Faktencheck zu "maischberger"
Sendung vom 06.12.2023
Faktencheck
Bei Maischberger wird engagiert diskutiert, Argumente werden ausgetauscht, es wird auch schon mal emotional und manchmal bleibt am Ende keine Zeit, um alles zu klären. Wenn Fragen offen bleiben, Aussagen nicht eindeutig waren oder einfach weitere Informationen hilfreich sein könnten, schauen wir nach der Sendung noch einmal drauf – hier in unserem Faktencheck.
Und das schauen wir uns an:
- Was versteht man unter einem Nothaushalt?
Was versteht man unter einem Nothaushalt?
Wie am heutigen Donnerstag (7.12.23) bekannt wurde, wird der Bundestag den Haushalt für das Jahr 2024 nicht mehr in diesem Jahr verabschieden. Die Haushaltsberatungen innerhalb der Koalition könnten nicht mehr rechtzeitig zum Abschluss gebracht werden, schrieb die parlamentarische Geschäftsführerin der SPD, Katja Mast, in einer Mitteilung an alle SPD-Abgeordneten. Über die Beratungen sprachen wir in der Sendung mit dem SPD-Vorsitzenden Lars Klingbeil. In diesem Zusammenhang wurde auch vom sogenannten Nothaushalt gesprochen, mit dem die Bundesregierung nun in das Jahr 2024 geht. Was dieser Begriff genau bedeutet, schauen wir uns hier noch einmal näher an.
Maischberger: "Wenn Sie jetzt keine Einigung hinbekommen, dann gibt es ab Januar den sogenannten Nothaushalt. Dann ist die Richtlinie nicht mehr beim Kanzler, sondern dann sitzt Herr Lindner da und der kann dann jede einzelne –"
Klingbeil: "Ja, aber jetzt wird ja noch geredet in diesen Stunden."
Maischberger: "Ich möchte es nur sagen. Dann wird Herr Lindner derjenige sein, der jede einzelne Ausgabe sozusagen immer dann genehmigen kann oder nicht. Dann ist der Chef raus."

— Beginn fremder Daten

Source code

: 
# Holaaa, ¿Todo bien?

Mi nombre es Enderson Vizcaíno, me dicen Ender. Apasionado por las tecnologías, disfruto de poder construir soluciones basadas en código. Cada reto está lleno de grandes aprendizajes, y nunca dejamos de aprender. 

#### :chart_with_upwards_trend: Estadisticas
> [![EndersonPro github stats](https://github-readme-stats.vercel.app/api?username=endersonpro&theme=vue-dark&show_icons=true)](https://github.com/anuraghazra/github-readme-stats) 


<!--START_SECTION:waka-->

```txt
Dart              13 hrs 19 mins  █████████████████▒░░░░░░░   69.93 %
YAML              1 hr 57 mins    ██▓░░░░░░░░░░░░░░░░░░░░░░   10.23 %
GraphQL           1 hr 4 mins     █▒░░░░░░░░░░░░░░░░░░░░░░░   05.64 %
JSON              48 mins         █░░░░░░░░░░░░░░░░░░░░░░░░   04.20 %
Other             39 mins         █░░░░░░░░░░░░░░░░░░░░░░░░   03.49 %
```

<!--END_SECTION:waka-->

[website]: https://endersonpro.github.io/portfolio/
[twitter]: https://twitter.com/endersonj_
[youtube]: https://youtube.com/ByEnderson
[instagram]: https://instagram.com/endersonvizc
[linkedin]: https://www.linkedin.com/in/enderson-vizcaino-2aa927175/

Klingbeil: "Und deswegen ist das Ziel, dass wir in diesem Jahr auch noch eine Einigung hinbekommen."
Maischberger: "Wessen Ziel? Auch das von Herrn Lindner?"
Klingbeil: "Das der Sozialdemokratie, das der Grünen und auch der FDP. Da bin ich mir sicher, dass alle Koalitionspartner daran interessiert sind, dass wir schnell eine Lösung bekommen."
Hintergrund: Was versteht man unter einem Nothaushalt?
Wofür der Staat Geld ausgibt und woher er seine Einnahmen bezieht, darüber entscheiden in parlamentarischen Demokratien grundsätzlich die Parlamente. Man spricht hier auch von der Budget-Hoheit des Parlaments. Die entsprechenden Pläne werden jedes Jahr neu in einem Haushaltsgesetz festgeschrieben. Wenn sich aber das Parlament bis zum Beginn eines neuen Jahres noch nicht auf einen Haushaltsplan einigen konnte, schränkt dies die Handlungsfähigkeit des Staates ein. In den USA, wo das Haushaltsjahr immer zum 1. Oktober beginnt, führte ein Haushaltsstreit im Kongress das Land unlängst an den Rand eines sogenannten "Government Shutdown", also der Stilllegung der Bundesverwaltung. In diesem Fall werden die Staatsgeschäfte weitgehend heruntergefahren. Bundesbeamte, die keine "unerlässlichen Aufgaben" erledigen, werden in unbezahlten Urlaub geschickt. Vom Shutdown unangetastet bleiben z.B. Polizei, Rettungsdienste und die Post. In den letzten 50 Jahren gab es in den USA insgesamt 20 solcher Shutdowns, die manchmal nur wenige Tage, in schwierigeren Fällen aber auch mehrere Wochen andauerten.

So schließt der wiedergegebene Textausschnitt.